Pops stood and brushed past us to the aisle. “Bubba, you crossed…”
“Arthur, you sit yourself right down, now.” It was Mr. Paul. Pops paused, folded his arms, and stood astride the aisle. Mr. Paul moved off the low stage, took two steps down to the audience level. “Look, you all have known me since I was a kid. I’ve lived in this town most of my life too, and you all know what it means to me. Paitsel and me have lived on Green Street in our place for eighteen years. And now folks have been spreading talk about me being homosexual. So what if I am? Is that gonna change what’s happening up on that mountain? It’s not gonna make the water up Corbin Hollow clear. It’s not gonna bring Simp back for Betty. We all need to decide—”
“We ain’t decidin nothin—” Bubba Boyd broke in and started to continue before Pops cut him off.

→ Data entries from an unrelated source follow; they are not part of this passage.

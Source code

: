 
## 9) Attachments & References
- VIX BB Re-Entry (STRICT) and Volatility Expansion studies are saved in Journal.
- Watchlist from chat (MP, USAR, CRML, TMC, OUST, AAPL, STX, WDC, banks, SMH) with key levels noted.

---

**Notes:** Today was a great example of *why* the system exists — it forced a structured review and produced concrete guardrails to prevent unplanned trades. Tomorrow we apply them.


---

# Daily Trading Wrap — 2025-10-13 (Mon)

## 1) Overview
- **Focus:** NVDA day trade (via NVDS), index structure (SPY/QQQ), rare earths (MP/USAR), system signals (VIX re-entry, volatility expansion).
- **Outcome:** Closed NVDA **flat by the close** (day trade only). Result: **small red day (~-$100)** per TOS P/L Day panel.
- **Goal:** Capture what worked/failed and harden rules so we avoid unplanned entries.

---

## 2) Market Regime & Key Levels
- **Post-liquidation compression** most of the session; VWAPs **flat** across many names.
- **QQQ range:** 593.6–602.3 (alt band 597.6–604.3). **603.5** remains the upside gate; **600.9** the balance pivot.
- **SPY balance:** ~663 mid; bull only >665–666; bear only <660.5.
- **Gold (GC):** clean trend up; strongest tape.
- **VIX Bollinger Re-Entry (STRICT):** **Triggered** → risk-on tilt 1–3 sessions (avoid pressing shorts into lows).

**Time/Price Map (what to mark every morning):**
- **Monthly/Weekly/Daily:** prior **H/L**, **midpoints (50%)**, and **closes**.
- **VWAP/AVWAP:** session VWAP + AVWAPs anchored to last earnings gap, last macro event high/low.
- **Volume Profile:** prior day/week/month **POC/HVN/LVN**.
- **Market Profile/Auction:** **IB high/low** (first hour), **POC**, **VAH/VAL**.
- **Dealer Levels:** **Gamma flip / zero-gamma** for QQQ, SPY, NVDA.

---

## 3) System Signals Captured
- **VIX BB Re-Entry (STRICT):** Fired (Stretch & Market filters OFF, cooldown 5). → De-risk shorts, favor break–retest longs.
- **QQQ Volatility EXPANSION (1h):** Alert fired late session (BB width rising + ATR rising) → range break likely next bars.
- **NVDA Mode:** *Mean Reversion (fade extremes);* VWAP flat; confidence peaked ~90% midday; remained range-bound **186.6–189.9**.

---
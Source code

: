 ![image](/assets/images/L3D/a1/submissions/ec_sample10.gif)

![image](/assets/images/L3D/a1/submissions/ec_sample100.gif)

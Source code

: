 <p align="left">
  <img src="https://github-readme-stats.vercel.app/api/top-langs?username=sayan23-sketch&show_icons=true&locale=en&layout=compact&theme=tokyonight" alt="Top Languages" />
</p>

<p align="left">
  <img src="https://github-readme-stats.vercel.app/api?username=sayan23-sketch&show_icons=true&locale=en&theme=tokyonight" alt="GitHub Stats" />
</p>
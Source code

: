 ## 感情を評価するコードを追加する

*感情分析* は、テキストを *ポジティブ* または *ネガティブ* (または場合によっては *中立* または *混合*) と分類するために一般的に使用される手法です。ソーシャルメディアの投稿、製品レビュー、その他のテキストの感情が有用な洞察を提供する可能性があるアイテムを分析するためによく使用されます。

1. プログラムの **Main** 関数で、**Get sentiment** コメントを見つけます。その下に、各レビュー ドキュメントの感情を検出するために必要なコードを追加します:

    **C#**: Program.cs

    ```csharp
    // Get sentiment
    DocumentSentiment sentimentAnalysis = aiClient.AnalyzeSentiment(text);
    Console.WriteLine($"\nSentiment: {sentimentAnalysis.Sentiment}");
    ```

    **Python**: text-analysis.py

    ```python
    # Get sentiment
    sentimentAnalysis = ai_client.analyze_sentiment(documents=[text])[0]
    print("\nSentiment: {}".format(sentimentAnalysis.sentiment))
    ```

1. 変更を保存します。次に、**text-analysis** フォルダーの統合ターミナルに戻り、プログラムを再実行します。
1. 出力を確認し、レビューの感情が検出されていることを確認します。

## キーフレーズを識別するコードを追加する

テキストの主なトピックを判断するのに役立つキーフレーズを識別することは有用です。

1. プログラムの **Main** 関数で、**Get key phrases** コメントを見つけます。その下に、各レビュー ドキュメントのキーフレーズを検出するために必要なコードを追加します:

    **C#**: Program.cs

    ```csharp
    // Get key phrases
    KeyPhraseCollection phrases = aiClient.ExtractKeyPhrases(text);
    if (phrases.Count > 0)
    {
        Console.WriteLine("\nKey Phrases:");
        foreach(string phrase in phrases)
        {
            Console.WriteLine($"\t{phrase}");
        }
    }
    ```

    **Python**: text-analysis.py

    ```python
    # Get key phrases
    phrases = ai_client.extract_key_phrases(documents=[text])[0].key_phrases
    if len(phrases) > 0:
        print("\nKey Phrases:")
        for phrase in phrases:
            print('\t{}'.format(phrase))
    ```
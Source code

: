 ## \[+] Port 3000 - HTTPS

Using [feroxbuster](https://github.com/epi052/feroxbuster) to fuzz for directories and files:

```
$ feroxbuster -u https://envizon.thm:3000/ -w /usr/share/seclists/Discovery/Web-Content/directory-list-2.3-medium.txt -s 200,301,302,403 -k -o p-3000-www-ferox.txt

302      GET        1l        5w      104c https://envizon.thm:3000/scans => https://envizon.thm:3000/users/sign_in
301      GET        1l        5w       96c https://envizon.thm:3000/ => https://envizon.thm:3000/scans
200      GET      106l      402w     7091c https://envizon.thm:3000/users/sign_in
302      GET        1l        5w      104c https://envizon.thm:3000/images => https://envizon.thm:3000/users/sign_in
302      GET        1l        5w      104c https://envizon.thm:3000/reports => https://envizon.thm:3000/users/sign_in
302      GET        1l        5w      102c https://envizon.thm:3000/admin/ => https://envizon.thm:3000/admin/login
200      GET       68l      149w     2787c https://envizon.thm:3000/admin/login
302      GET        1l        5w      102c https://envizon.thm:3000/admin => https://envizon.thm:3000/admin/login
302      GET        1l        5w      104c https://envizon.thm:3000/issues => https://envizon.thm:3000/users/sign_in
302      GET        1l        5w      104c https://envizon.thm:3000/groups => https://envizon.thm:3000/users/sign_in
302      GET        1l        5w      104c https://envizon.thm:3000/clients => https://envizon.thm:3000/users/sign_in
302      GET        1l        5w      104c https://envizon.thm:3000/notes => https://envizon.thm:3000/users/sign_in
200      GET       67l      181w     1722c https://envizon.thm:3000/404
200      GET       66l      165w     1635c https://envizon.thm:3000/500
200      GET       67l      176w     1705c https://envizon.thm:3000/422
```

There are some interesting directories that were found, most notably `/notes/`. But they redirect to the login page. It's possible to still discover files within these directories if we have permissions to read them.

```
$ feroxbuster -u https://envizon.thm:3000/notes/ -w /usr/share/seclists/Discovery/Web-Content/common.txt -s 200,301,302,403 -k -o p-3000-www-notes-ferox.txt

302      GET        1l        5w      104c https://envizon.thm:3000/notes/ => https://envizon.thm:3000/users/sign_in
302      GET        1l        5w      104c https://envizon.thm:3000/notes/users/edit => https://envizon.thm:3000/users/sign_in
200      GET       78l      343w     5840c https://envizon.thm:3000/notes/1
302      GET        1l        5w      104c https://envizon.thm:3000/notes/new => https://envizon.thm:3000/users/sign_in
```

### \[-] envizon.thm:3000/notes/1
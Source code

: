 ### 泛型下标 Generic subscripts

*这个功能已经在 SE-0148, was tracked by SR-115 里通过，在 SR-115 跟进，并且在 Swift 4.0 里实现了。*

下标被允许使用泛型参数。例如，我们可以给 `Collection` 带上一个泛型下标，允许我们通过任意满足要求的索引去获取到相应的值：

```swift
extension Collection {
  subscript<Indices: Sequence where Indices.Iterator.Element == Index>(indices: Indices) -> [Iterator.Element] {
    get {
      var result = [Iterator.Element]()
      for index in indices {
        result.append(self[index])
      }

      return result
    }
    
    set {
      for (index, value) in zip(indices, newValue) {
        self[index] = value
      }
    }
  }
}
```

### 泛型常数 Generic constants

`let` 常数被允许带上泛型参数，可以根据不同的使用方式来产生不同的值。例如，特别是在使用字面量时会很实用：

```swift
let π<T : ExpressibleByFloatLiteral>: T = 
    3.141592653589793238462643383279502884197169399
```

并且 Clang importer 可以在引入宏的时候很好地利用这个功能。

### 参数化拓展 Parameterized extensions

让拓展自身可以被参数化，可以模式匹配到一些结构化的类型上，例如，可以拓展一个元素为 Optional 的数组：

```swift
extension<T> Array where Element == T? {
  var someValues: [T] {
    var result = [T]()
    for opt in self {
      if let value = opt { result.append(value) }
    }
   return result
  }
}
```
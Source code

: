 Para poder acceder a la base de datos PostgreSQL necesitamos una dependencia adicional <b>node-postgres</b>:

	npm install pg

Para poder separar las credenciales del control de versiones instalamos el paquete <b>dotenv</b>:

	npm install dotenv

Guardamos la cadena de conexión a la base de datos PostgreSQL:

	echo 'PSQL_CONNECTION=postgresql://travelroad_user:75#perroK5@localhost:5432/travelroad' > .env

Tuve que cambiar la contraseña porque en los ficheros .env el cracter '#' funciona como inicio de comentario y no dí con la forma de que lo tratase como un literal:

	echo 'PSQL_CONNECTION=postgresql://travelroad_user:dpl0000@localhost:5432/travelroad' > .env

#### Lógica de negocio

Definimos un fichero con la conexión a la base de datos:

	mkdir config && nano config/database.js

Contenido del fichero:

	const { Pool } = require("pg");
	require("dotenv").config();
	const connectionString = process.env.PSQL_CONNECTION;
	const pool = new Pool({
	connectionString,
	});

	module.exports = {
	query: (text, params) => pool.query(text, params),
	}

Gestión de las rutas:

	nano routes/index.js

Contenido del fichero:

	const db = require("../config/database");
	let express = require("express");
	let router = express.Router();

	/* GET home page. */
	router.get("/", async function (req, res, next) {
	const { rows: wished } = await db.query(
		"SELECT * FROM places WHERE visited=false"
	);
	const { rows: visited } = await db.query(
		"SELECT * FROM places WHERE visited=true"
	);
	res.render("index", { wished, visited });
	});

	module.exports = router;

“Let… him… finish!” Pops yelled with a booming voice that rebounded off the walls and carried outside. He had slowly worked his way to the back of the hall, and the admonition seemed like a calling from the heavens above. A few heads turned, but everyone recognized the voice; knew of the bad blood between Pops and Bubba Boyd; knew the history. Bubba opened his mouth to speak, then closed it. Like all bullies, he was flummoxed when challenged. Bubba’s man in the back corner took a step toward Pops, but Bubba waved him off with a subtle shake of his head.
“Like I said,” Paul repeated. “This isn’t about me. It’s about the kind of people we want to be. I, for one, will live here poor with my mountains and hollers and streams rather than take the Company’s blood money.”
Grubby Mitchell raised his hand and spoke before being called. “Yeah, but, Paul, the Company ain’t offerin for Miss Janey’s. Bubba says he’ll pay me seventy-five thousand dollars for my place.”
“Raymond, your family’s lived on that farm for generations. That land is who you are. Every summer you, and your daddy before you, dam up Running Creek and make the best swimming hole in the county—been doing that for sixty years. I remember swimming there when I was a kid. Well, when the Company pushes all that overburden into Running Hollow, what do you think is gonna happen to Running Creek? There isn’t gonna be a creek, is what. Raymond, if you decide to sell, you’re not just selling your farm and Running Creek, you’re selling all the memories still to be had there. How much is that worth to you?”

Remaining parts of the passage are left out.